-- Opening Marker --

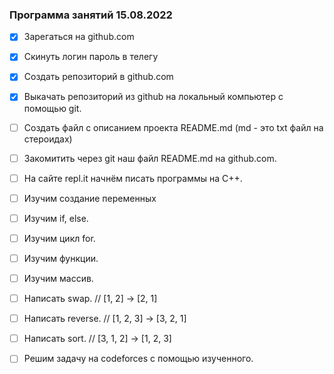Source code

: ### Программа занятий 15.08.2022

- [x] Зарегаться на github.com
- [x] Скинуть логин пароль в телегу
- [x] Создать репозиторий в github.com
- [x] Выкачать репозиторий из github на локальный компьютер с помощью git.
- [ ] Создать файл с описанием проекта README.md (md - это txt файл на стероидах)
- [ ] Закомитить через git наш файл README.md на github.com.
- [ ] На сайте repl.it начнём писать программы на C++.
- [ ] Изучим создание переменных
- [ ] Изучим if, else.
- [ ] Изучим цикл for.
- [ ] Изучим функции.
- [ ] Изучим массив. 

- [ ] Написать swap.     // [1, 2]    -> [2, 1]
- [ ] Написать reverse.  // [1, 2, 3] -> [3, 2, 1]
- [ ] Написать sort.     // [3, 1, 2] -> [1, 2, 3]

- [ ] Решим задачу на codeforces с помощью изученного.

-- Closing Marker --

__Task details__
Go through the entries. Report every line that contains the word "репозиторий".

__Solution to this exercise__
- [x] Создать репозиторий в github.com
- [x] Выкачать репозиторий из github на локальный компьютер с помощью git.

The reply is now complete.